Data for this task section start

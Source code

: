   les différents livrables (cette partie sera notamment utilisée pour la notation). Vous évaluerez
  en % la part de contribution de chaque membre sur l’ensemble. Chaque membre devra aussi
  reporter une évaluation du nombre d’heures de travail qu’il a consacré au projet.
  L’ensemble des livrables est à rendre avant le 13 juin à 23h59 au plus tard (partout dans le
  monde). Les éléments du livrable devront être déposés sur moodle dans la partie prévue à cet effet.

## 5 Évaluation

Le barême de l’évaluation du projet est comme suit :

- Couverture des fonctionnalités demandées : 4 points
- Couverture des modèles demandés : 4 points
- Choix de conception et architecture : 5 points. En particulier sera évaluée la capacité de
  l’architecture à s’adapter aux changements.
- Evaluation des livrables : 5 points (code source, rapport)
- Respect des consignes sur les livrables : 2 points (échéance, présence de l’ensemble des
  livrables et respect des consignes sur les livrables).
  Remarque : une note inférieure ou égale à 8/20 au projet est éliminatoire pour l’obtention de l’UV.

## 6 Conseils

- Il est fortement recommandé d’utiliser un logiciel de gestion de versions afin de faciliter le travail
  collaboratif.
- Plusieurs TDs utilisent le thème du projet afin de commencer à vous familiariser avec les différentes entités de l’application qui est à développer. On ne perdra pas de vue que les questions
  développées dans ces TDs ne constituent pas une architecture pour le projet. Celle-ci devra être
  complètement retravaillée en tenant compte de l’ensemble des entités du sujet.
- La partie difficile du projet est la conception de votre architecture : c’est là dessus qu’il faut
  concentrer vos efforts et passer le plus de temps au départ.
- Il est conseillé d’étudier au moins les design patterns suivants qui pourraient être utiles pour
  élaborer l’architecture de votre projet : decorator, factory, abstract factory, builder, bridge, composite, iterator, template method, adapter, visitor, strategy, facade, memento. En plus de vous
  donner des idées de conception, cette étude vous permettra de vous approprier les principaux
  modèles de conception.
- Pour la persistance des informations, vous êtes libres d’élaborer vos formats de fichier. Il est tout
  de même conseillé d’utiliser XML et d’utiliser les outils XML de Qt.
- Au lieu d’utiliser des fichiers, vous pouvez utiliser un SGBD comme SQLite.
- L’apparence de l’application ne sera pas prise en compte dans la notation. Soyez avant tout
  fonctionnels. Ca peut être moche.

Data for this task section end

● **Work instructions**
Above are the records; from them, give again exactly the lines from the one containing "- Evaluation des" through the one containing "- Au lieu d’utiliser", both included.

● **Solution for this task**
- Evaluation des livrables : 5 points (code source, rapport)
- Respect des consignes sur les livrables : 2 points (échéance, présence de l’ensemble des
  livrables et respect des consignes sur les livrables).
  Remarque : une note inférieure ou égale à 8/20 au projet est éliminatoire pour l’obtention de l’UV.

## 6 Conseils

- Il est fortement recommandé d’utiliser un logiciel de gestion de versions afin de faciliter le travail
  collaboratif.
- Plusieurs TDs utilisent le thème du projet afin de commencer à vous familiariser avec les différentes entités de l’application qui est à développer. On ne perdra pas de vue que les questions
  développées dans ces TDs ne constituent pas une architecture pour le projet. Celle-ci devra être
  complètement retravaillée en tenant compte de l’ensemble des entités du sujet.
- La partie difficile du projet est la conception de votre architecture : c’est là dessus qu’il faut
  concentrer vos efforts et passer le plus de temps au départ.
- Il est conseillé d’étudier au moins les design patterns suivants qui pourraient être utiles pour
  élaborer l’architecture de votre projet : decorator, factory, abstract factory, builder, bridge, composite, iterator, template method, adapter, visitor, strategy, facade, memento. En plus de vous
  donner des idées de conception, cette étude vous permettra de vous approprier les principaux
  modèles de conception.
- Pour la persistance des informations, vous êtes libres d’élaborer vos formats de fichier. Il est tout
  de même conseillé d’utiliser XML et d’utiliser les outils XML de Qt.
- Au lieu d’utiliser des fichiers, vous pouvez utiliser un SGBD comme SQLite.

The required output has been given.